> _Data to examine_
-=-=-=-=-
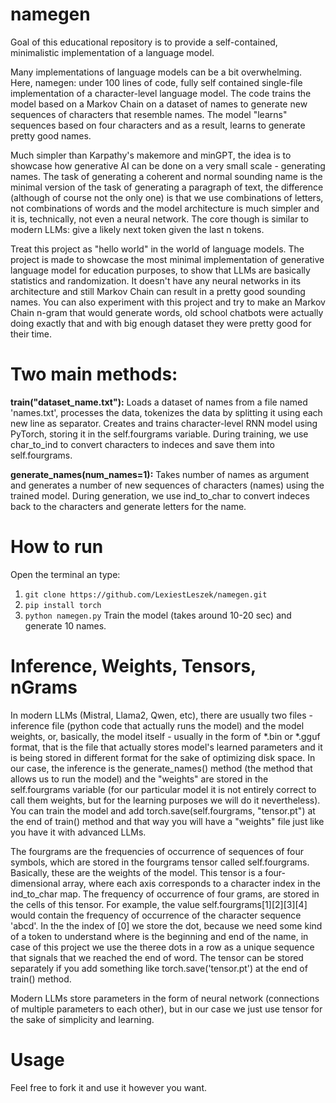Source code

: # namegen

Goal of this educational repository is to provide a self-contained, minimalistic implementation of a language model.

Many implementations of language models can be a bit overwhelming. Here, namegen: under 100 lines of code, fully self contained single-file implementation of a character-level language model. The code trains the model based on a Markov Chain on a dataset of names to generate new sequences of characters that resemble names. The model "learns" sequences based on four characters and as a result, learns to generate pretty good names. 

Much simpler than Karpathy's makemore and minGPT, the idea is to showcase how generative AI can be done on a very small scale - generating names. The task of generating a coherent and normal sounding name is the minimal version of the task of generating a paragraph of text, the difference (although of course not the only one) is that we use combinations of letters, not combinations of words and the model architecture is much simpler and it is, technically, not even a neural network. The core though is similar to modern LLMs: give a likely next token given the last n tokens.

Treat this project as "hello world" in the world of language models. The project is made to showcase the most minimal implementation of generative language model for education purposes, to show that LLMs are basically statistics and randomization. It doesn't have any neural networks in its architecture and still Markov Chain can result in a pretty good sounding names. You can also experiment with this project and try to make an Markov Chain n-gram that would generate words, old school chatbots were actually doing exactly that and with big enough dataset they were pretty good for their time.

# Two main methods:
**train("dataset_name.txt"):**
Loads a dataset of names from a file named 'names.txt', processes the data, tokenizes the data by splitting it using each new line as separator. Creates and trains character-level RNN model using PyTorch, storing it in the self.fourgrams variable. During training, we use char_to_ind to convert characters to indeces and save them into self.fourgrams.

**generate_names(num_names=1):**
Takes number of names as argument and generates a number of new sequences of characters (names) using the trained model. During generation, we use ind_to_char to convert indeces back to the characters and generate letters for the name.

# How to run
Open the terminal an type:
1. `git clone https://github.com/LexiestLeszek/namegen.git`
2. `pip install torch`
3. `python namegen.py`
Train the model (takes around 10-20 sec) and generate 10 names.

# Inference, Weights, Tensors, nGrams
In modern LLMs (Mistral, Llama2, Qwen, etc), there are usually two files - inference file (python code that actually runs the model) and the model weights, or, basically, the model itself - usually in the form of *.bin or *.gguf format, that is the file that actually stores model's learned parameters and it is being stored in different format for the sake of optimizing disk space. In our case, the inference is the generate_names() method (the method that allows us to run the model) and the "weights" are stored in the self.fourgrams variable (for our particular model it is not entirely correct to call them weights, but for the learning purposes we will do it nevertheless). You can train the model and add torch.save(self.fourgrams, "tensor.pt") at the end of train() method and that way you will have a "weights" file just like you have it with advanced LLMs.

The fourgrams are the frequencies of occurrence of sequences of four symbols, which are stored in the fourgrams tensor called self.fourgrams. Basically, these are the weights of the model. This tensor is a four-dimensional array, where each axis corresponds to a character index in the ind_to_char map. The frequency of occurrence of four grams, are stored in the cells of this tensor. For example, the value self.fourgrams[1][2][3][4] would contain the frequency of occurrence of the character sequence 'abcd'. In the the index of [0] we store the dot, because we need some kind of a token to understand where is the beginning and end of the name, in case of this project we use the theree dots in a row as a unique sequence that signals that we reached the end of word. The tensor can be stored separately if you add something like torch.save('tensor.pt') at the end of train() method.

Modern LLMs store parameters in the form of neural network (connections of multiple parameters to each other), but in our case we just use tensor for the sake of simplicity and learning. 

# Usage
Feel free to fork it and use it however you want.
-=-=-=-=-
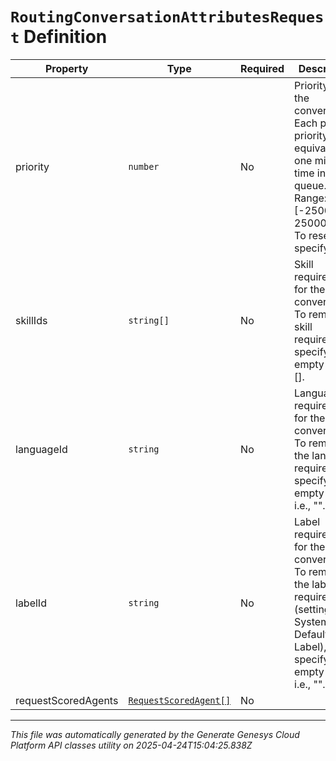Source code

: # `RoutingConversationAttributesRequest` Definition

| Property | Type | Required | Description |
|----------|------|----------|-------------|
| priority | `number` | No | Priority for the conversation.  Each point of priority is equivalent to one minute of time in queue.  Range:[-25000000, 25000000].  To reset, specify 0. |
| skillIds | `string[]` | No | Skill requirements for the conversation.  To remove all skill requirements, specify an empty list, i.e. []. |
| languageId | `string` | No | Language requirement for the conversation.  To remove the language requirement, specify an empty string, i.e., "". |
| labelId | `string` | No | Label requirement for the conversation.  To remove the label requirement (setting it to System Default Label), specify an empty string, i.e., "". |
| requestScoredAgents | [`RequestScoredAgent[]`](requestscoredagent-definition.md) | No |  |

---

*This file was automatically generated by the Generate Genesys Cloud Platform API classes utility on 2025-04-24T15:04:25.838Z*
-=-=-=-=-
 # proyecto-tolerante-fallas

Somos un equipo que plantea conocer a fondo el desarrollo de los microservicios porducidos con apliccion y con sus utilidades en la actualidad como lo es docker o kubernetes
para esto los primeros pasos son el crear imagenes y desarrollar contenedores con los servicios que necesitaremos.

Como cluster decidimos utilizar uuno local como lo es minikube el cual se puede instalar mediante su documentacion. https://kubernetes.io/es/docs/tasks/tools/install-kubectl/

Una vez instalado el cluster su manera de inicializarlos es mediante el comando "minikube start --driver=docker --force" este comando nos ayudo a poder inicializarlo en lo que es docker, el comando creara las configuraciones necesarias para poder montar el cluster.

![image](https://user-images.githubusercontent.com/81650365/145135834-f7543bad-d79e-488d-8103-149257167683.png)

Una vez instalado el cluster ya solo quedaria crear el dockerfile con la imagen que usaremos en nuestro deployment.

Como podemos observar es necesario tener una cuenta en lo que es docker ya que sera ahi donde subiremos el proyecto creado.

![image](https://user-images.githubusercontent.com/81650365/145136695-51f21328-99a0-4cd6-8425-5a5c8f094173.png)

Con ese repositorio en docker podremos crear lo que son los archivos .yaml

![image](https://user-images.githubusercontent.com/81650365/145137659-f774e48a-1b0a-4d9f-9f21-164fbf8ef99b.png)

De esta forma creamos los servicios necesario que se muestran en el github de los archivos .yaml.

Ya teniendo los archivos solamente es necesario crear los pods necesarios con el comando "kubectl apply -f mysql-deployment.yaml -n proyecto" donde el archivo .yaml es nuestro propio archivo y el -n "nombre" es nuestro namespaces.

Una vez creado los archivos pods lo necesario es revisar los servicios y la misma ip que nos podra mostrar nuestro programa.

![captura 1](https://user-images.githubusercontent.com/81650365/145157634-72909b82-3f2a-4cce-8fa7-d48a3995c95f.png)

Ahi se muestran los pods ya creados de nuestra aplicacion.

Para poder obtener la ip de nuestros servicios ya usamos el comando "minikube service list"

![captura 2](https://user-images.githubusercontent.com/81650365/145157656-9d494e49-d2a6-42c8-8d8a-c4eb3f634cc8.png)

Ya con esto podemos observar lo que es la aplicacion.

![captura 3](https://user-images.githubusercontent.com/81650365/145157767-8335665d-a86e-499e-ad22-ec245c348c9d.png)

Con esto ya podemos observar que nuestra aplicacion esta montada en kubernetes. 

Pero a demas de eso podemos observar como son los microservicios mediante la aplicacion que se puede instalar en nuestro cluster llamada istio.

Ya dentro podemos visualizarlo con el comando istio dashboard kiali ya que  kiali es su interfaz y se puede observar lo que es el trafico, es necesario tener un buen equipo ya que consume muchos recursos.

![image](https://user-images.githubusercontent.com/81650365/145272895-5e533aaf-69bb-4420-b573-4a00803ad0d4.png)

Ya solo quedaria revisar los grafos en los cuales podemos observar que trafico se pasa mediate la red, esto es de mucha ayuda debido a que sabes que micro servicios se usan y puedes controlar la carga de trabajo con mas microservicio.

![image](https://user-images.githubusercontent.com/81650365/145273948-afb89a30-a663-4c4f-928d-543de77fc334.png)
-=-=-=-=-
> _Task item_
Above are the records; from them, give again exactly the lines from the one containing "Required | Description |" through the one containing "specify 0. |", both included.

> _Result_
| Property | Type | Required | Description |
|----------|------|----------|-------------|
| priority | `number` | No | Priority for the conversation.  Each point of priority is equivalent to one minute of time in queue.  Range:[-25000000, 25000000].  To reset, specify 0. |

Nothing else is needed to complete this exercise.